10 March 1807

Judicial Justice

Letter V

I. Shapes

1. Misdecisions

As decision, so may misdecision, have for its subject either the matter of law or the matter of fact.

The distinction is of cardinal importance: the remedies in the two cases actually applied, wearing such different aspects, and the propriety of them turning on such different principles. Of this afterwards.

Under the imaginary and spurious kind of law which there is such frequent need to mention by the name of jurisprudential law, the distinction between matter of law and matter of fact is a subject of the most perplexing intricacy. This will be discussed in another place.

To obtain a clear idea of the distinction, recourse must be had in the first instance to real, to genuine, to statutory law.

Suppose, for supposition's sake, the rule of action to be, in the whole of it, in the form of statutory law. In this case the question of law is in each instance a question concerning the import of words: a question concerning the import of a determinate word or collection of words, either immediately following one or other, or to be found in different parts of this all-comprehensive code.
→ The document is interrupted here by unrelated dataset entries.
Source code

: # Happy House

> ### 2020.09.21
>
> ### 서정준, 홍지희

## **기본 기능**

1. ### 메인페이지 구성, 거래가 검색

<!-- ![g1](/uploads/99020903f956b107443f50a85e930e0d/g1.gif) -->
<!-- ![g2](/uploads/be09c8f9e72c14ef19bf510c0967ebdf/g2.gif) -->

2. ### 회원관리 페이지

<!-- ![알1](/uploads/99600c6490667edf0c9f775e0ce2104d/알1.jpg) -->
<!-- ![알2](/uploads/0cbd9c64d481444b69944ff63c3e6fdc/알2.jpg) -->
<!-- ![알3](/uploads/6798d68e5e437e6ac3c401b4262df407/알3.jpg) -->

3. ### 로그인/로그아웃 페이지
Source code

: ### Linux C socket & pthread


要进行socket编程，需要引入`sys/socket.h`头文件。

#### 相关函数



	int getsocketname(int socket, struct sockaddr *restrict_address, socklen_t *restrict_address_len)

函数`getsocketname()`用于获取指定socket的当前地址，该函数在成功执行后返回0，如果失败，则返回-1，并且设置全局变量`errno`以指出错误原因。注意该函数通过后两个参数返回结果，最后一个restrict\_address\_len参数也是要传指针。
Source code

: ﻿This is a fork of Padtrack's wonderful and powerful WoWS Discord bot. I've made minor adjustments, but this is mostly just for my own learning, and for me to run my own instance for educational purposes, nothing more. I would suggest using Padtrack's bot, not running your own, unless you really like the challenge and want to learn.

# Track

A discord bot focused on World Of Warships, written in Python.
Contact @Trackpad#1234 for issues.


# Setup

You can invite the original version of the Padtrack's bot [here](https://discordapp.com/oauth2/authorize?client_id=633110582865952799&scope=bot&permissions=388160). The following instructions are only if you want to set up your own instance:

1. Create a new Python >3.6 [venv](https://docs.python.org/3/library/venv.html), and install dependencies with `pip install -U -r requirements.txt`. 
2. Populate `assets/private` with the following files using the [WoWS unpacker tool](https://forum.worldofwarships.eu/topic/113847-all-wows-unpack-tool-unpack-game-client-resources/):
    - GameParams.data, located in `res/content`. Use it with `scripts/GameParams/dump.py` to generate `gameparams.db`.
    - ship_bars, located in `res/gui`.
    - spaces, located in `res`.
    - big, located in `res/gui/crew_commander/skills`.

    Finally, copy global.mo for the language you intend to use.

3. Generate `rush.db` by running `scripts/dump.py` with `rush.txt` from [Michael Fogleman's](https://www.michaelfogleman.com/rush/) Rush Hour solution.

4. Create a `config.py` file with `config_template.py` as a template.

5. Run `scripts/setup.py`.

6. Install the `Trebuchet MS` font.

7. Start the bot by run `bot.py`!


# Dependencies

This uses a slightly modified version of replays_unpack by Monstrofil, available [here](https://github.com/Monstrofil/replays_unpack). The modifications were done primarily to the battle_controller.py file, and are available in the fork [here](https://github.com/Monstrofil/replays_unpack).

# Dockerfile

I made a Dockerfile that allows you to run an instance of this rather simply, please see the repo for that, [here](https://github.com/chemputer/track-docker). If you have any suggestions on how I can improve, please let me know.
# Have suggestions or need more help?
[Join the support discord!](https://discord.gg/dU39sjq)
In this same case, the question of fact will, on each occasion, be whether in that instance on the individual occasion in question any such state of things had place as is designated by the collection of words so composed: if there be but one proposition that applies to this case in question, i.e. the number of words of which that proposition is composed (a less number of words than those which suffice to constitute a proposition there can not be) whether any such state of things has took place as is indicated by that proposition taken by itself: if there be several such propositions, then whether any such state of things took place, as stands expressed by all those several propositions, taken together.